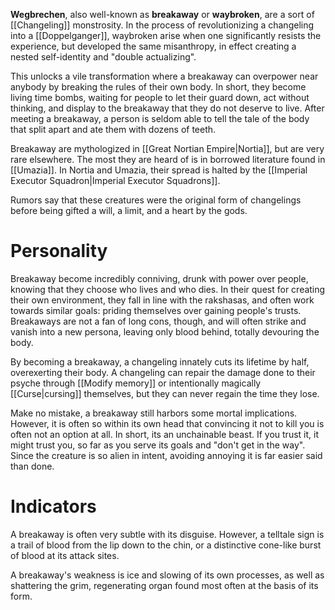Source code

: **Wegbrechen**, also well-known as **breakaway** or **waybroken**, are a sort of [[Changeling]] monstrosity. In the process of revolutionizing a changeling into a [[Doppelganger]], waybroken arise when one significantly resists the experience, but developed the same misanthropy, in effect creating a nested self-identity and "double actualizing".

This unlocks a vile transformation where a breakaway can overpower near anybody by breaking the rules of their own body. In short, they become living time bombs, waiting for people to let their guard down, act without thinking, and display to the breakaway that they do not deserve to live. After meeting a breakaway, a person is seldom able to tell the tale of the body that split apart and ate them with dozens of teeth.

Breakaway are mythologized in [[Great Nortian Empire|Nortia]], but are very rare elsewhere. The most they are heard of is in borrowed literature found in [[Umazia]]. In Nortia and Umazia, their spread is halted by the [[Imperial Executor Squadron|Imperial Executor Squadrons]].

Rumors say that these creatures were the original form of changelings before being gifted a will, a limit, and a heart by the gods.

# Personality
Breakaway become incredibly conniving, drunk with power over people, knowing that they choose who lives and who dies. In their quest for creating their own environment, they fall in line with the rakshasas, and often work towards similar goals: priding themselves over gaining people's trusts. Breakaways are not a fan of long cons, though, and will often strike and vanish into a new persona, leaving only blood behind, totally devouring the body.

By becoming a breakaway, a changeling innately cuts its lifetime by half, overexerting their body. A changeling can repair the damage done to their psyche through [[Modify memory]] or intentionally magically [[Curse|cursing]] themselves, but they can never regain the time they lose.

Make no mistake, a breakaway still harbors some mortal implications. However, it is often so within its own head that convincing it not to kill you is often not an option at all. In short, its an unchainable beast. If you trust it, it might trust you, so far as you serve its goals and "don't get in the way". Since the creature is so alien in intent, avoiding annoying it is far easier said than done.

# Indicators
A breakaway is often very subtle with its disguise. However, a telltale sign is a trail of blood from the lip down to the chin, or a distinctive cone-like burst of blood at its attack sites.

A breakaway's weakness is ice and slowing of its own processes, as well as shattering the grim, regenerating organ found most often at the basis of its form.

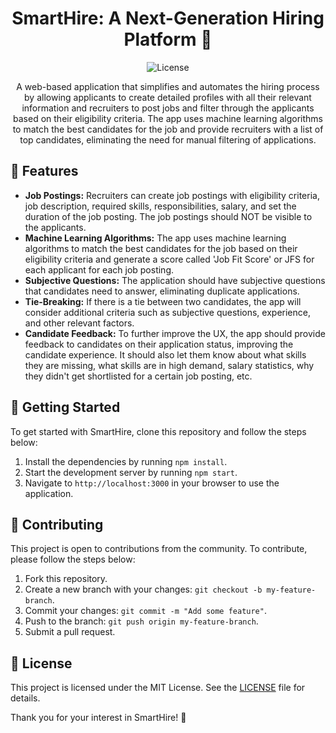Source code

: <h1 align="center">SmartHire: A Next-Generation Hiring Platform 🚀</h1>

<p align="center">
  <img src="https://img.shields.io/badge/License-MIT-blue.svg" alt="License">
</p>

<p align="center">
  A web-based application that simplifies and automates the hiring process by allowing applicants to create detailed profiles with all their relevant information and recruiters to post jobs and filter through the applicants based on their eligibility criteria. The app uses machine learning algorithms to match the best candidates for the job and provide recruiters with a list of top candidates, eliminating the need for manual filtering of applications.
</p>

## 🌟 Features

- **Job Postings:** Recruiters can create job postings with eligibility criteria, job description, required skills, responsibilities, salary, and set the duration of the job posting. The job postings should NOT be visible to the applicants.
- **Machine Learning Algorithms:** The app uses machine learning algorithms to match the best candidates for the job based on their eligibility criteria and generate a score called 'Job Fit Score' or JFS for each applicant for each job posting.
- **Subjective Questions:** The application should have subjective questions that candidates need to answer, eliminating duplicate applications.
- **Tie-Breaking:** If there is a tie between two candidates, the app will consider additional criteria such as subjective questions, experience, and other relevant factors.
- **Candidate Feedback:** To further improve the UX, the app should provide feedback to candidates on their application status, improving the candidate experience. It should also let them know about what skills they are missing, what skills are in high demand, salary statistics, why they didn't get shortlisted for a certain job posting, etc.

## 🚀 Getting Started

To get started with SmartHire, clone this repository and follow the steps below:

1. Install the dependencies by running `npm install`.
2. Start the development server by running `npm start`.
3. Navigate to `http://localhost:3000` in your browser to use the application.

## 🤝 Contributing

This project is open to contributions from the community. To contribute, please follow the steps below:

1. Fork this repository.
2. Create a new branch with your changes: `git checkout -b my-feature-branch`.
3. Commit your changes: `git commit -m "Add some feature"`.
4. Push to the branch: `git push origin my-feature-branch`.
5. Submit a pull request.

## 📝 License

This project is licensed under the MIT License. See the [LICENSE](LICENSE) file for details.


Thank you for your interest in SmartHire! 🎉
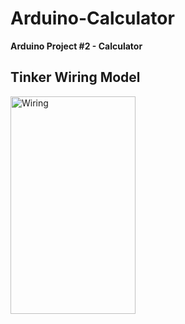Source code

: # Arduino-Calculator
**Arduino Project #2 - Calculator**

## Tinker Wiring Model
<img src="https://cdn.discordapp.com/attachments/931553071761334313/935673686994845716/unknown.png" height="348" width="200" alt="Wiring">
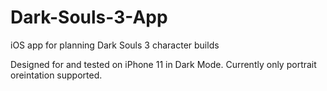 # Dark-Souls-3-App
iOS app for planning Dark Souls 3 character builds

Designed for and tested on iPhone 11 in Dark Mode.
Currently only portrait oreintation supported.
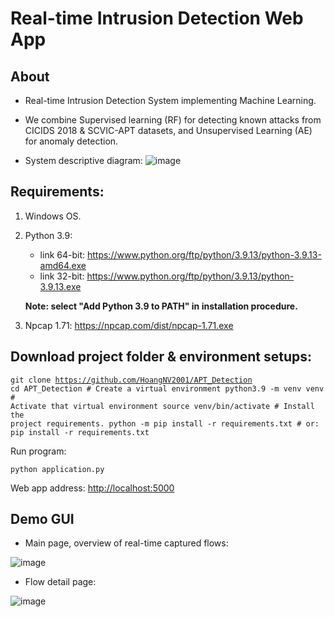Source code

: # Real-time Intrusion Detection Web App

## About
* Real-time Intrusion Detection System implementing Machine Learning. 

* We combine Supervised learning (RF) for detecting known attacks from CICIDS 2018 & SCVIC-APT datasets, and Unsupervised Learning (AE) for anomaly detection.

* System descriptive diagram:
![image](https://github.com/HoangNV2001/Real-time-IDS/assets/72451372/78e0b74c-9db6-4bf5-8591-6d7aa8247b22)

## Requirements:
1. Windows OS.

2. Python 3.9:
    * link 64-bit: https://www.python.org/ftp/python/3.9.13/python-3.9.13-amd64.exe 
    * link 32-bit: https://www.python.org/ftp/python/3.9.13/python-3.9.13.exe

     <b> Note: select "Add Python 3.9 to PATH" in installation procedure.</b>

3. Npcap 1.71:
    https://npcap.com/dist/npcap-1.71.exe

## Download project folder & environment setups:
<code>git clone https://github.com/HoangNV2001/APT_Detection
    cd APT_Detection
    # Create a virtual environment
    python3.9 -m venv venv
    # Activate that virtual environment
    source venv/bin/activate
    # Install the project requirements.
    python -m pip install -r requirements.txt
    # or: pip install -r requirements.txt</code>

Run program:

<code>python application.py</code>

Web app address: [http://localhost:5000](http://localhost:5000)

## Demo GUI
* Main page, overview of real-time captured flows:

![image](https://github.com/HoangNV2001/Real-time-IDS/assets/72451372/90b42a1a-e2cb-4445-8036-4504e9c7c4ba)

* Flow detail page:

![image](https://github.com/HoangNV2001/Real-time-IDS/assets/72451372/c6ce1c6b-a006-461e-8872-d889abd69d0d)

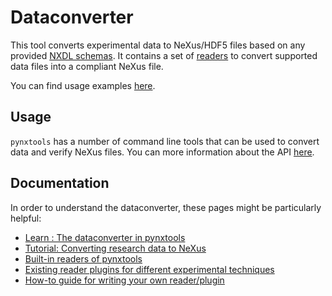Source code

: # Dataconverter

This tool converts experimental data to NeXus/HDF5 files based on any provided [NXDL schemas](https://manual.nexusformat.org/nxdl.html#index-1). It contains a set of [readers](readers/) to convert supported data files into a compliant NeXus file.

You can find usage examples [here](../../examples/).

## Usage
`pynxtools` has a number of command line tools that can be used to convert data and verify NeXus files. You can more information about the API [here](https://fairmat-nfdi.github.io/pynxtools/reference/cli-api.html).

## Documentation
In order to understand the dataconverter, these pages might be particularly helpful:

- [Learn : The dataconverter in pynxtools](https://fairmat-nfdi.github.io/pynxtools/learn/dataconverter-and-readers.html)
- [Tutorial: Converting research data to NeXus](https://fairmat-nfdi.github.io/pynxtools/tutorial/converting-data-to-nexus.html)
- [Built-in readers of pynxtools](https://fairmat-nfdi.github.io/pynxtools/reference/built-in-readers.html)
- [Existing reader plugins for different experimental techniques](https://fairmat-nfdi.github.io/pynxtools/reference/plugins.html)
- [How-to guide for writing your own reader/plugin](https://fairmat-nfdi.github.io/pynxtools/how-tos/build-a-plugin.html)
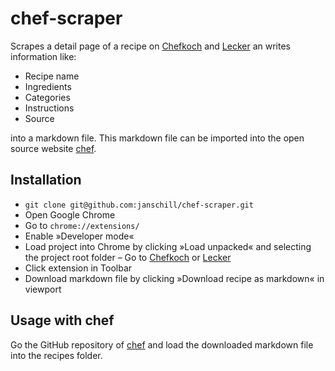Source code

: # chef-scraper

Scrapes a detail page of a recipe on [Chefkoch](<https://www.chefkoch.de>) and [Lecker](<https://www.lecker.de>) an writes information like:

- Recipe name
- Ingredients
- Categories
- Instructions
- Source

into a markdown file. This markdown file can be imported into the open source website [chef](https://github.com/runepiper/chef).

## Installation

- `git clone git@github.com:janschill/chef-scraper.git`
- Open Google Chrome
- Go to `chrome://extensions/`
- Enable »Developer mode«
- Load project into Chrome by clicking »Load unpacked« and selecting the project root folder
– Go to [Chefkoch](<https://www.chefkoch.de>) or [Lecker](<https://www.lecker.de>)
- Click extension in Toolbar
- Download markdown file by clicking »Download recipe as markdown« in viewport

## Usage with chef

Go the GitHub repository of [chef](https://github.com/runepiper/chef) and load the downloaded markdown file into the recipes folder.
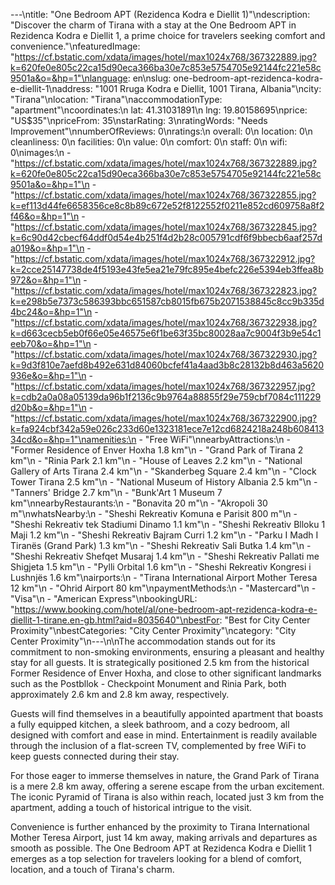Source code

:---\ntitle: "One Bedroom APT (Rezidenca Kodra e Diellit 1)"\ndescription: "Discover the charm of Tirana with a stay at the One Bedroom APT in Rezidenca Kodra e Diellit 1, a prime choice for travelers seeking comfort and convenience."\nfeaturedImage: "https://cf.bstatic.com/xdata/images/hotel/max1024x768/367322889.jpg?k=620fe0e805c22ca15d90eca366ba30e7c853e5754705e92144fc221e58c9501a&o=&hp=1"\nlanguage: en\nslug: one-bedroom-apt-rezidenca-kodra-e-diellit-1\naddress: "1001 Rruga Kodra e Diellit, 1001 Tirana, Albania"\ncity: "Tirana"\nlocation: "Tirana"\naccommodationType: "apartment"\ncoordinates:\n  lat: 41.31031891\n  lng: 19.80158695\nprice: "US$35"\npriceFrom: 35\nstarRating: 3\nratingWords: "Needs Improvement"\nnumberOfReviews: 0\nratings:\n  overall: 0\n  location: 0\n  cleanliness: 0\n  facilities: 0\n  value: 0\n  comfort: 0\n  staff: 0\n  wifi: 0\nimages:\n  - "https://cf.bstatic.com/xdata/images/hotel/max1024x768/367322889.jpg?k=620fe0e805c22ca15d90eca366ba30e7c853e5754705e92144fc221e58c9501a&o=&hp=1"\n  - "https://cf.bstatic.com/xdata/images/hotel/max1024x768/367322855.jpg?k=ef113d44fe6658356ce8c8b89c672e52f8122552f0211e852cd609758a8f2f46&o=&hp=1"\n  - "https://cf.bstatic.com/xdata/images/hotel/max1024x768/367322845.jpg?k=6c90d42cbecf64ddf0d54e4b251f4d2b28c005791cdf6f9bbecb6aaf257da019&o=&hp=1"\n  - "https://cf.bstatic.com/xdata/images/hotel/max1024x768/367322912.jpg?k=2cce25147738de4f5193e43fe5ea21e79fc895e4befc226e5394eb3ffea8b972&o=&hp=1"\n  - "https://cf.bstatic.com/xdata/images/hotel/max1024x768/367322823.jpg?k=e298b5e7373c586393bbc651587cb8015fb675b2071538845c8cc9b335d4bc24&o=&hp=1"\n  - "https://cf.bstatic.com/xdata/images/hotel/max1024x768/367322938.jpg?k=d663cecb5eb0f66e05e46575e6f1be63f35bc80028aa7c9004f3b9e54c1eeb70&o=&hp=1"\n  - "https://cf.bstatic.com/xdata/images/hotel/max1024x768/367322930.jpg?k=9d3f810e7aefd8b492e631d84060bcfef41a4aad3b8c28132b8d463a5620936e&o=&hp=1"\n  - "https://cf.bstatic.com/xdata/images/hotel/max1024x768/367322957.jpg?k=cdb2a0a08a05139da96b1f2136c9b9764a88855f29e759cbf7084c111229d20b&o=&hp=1"\n  - "https://cf.bstatic.com/xdata/images/hotel/max1024x768/367322900.jpg?k=fa924cbf342a59e026c233d60e1323181ece7e12cd6824218a248b60841334cd&o=&hp=1"\namenities:\n  - "Free WiFi"\nnearbyAttractions:\n  - "Former Residence of Enver Hoxha 1.8 km"\n  - "Grand Park of Tirana 2 km"\n  - "Rinia Park 2.1 km"\n  - "House of Leaves 2.2 km"\n  - "National Gallery of Arts Tirana 2.4 km"\n  - "Skanderbeg Square 2.4 km"\n  - "Clock Tower Tirana 2.5 km"\n  - "National Museum of History Albania 2.5 km"\n  - "Tanners' Bridge 2.7 km"\n  - "Bunk'Art 1 Museum 7 km"\nnearbyRestaurants:\n  - "Bonavita 20 m"\n  - "Akropoli 30 m"\nwhatsNearby:\n  - "Sheshi Rekreativ Komuna e Parisit 800 m"\n  - "Sheshi Rekreativ tek Stadiumi Dinamo 1.1 km"\n  - "Sheshi Rekreativ Blloku 1 Maji 1.2 km"\n  - "Sheshi Rekreativ Bajram Curri 1.2 km"\n  - "Parku I Madh I Tiranës (Grand Park) 1.3 km"\n  - "Sheshi Rekreativ Sali Butka 1.4 km"\n  - "Sheshi Rekreativ Shefqet Musaraj 1.4 km"\n  - "Sheshi Rekreativ Pallati me Shigjeta 1.5 km"\n  - "Pylli Orbital 1.6 km"\n  - "Sheshi Rekreativ Kongresi i Lushnjës 1.6 km"\nairports:\n  - "Tirana International Airport Mother Teresa 12 km"\n  - "Ohrid Airport 80 km"\npaymentMethods:\n  - "Mastercard"\n  - "Visa"\n  - "American Express"\nbookingURL: "https://www.booking.com/hotel/al/one-bedroom-apt-rezidenca-kodra-e-diellit-1-tirane.en-gb.html?aid=8035640"\nbestFor: "Best for City Center Proximity"\nbestCategories: "City Center Proximity"\ncategory: "City Center Proximity"\n---\n\nThe accommodation stands out for its commitment to non-smoking environments, ensuring a pleasant and healthy stay for all guests. It is strategically positioned 2.5 km from the historical Former Residence of Enver Hoxha, and close to other significant landmarks such as the Postbllok - Checkpoint Monument and Rinia Park, both approximately 2.6 km and 2.8 km away, respectively.

Guests will find themselves in a beautifully appointed apartment that boasts a fully equipped kitchen, a sleek bathroom, and a cozy bedroom, all designed with comfort and ease in mind. Entertainment is readily available through the inclusion of a flat-screen TV, complemented by free WiFi to keep guests connected during their stay.

For those eager to immerse themselves in nature, the Grand Park of Tirana is a mere 2.8 km away, offering a serene escape from the urban excitement. The iconic Pyramid of Tirana is also within reach, located just 3 km from the apartment, adding a touch of historical intrigue to the visit.

Convenience is further enhanced by the proximity to Tirana International Mother Teresa Airport, just 14 km away, making arrivals and departures as smooth as possible. The One Bedroom APT at Rezidenca Kodra e Diellit 1 emerges as a top selection for travelers looking for a blend of comfort, location, and a touch of Tirana's charm.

··········

● **EXERCISE BRIEF**
Restate the lines of the records exactly, starting at the first and stopping after the line with "also well-known as". Leave out any picture.

● **OUTPUT FOR THIS TASK**
Source code

: **Wegbrechen**, also well-known as **breakaway** or **waybroken**, are a sort of [[Changeling]] monstrosity. In the process of revolutionizing a changeling into a [[Doppelganger]], waybroken arise when one significantly resists the experience, but developed the same misanthropy, in effect creating a nested self-identity and "double actualizing".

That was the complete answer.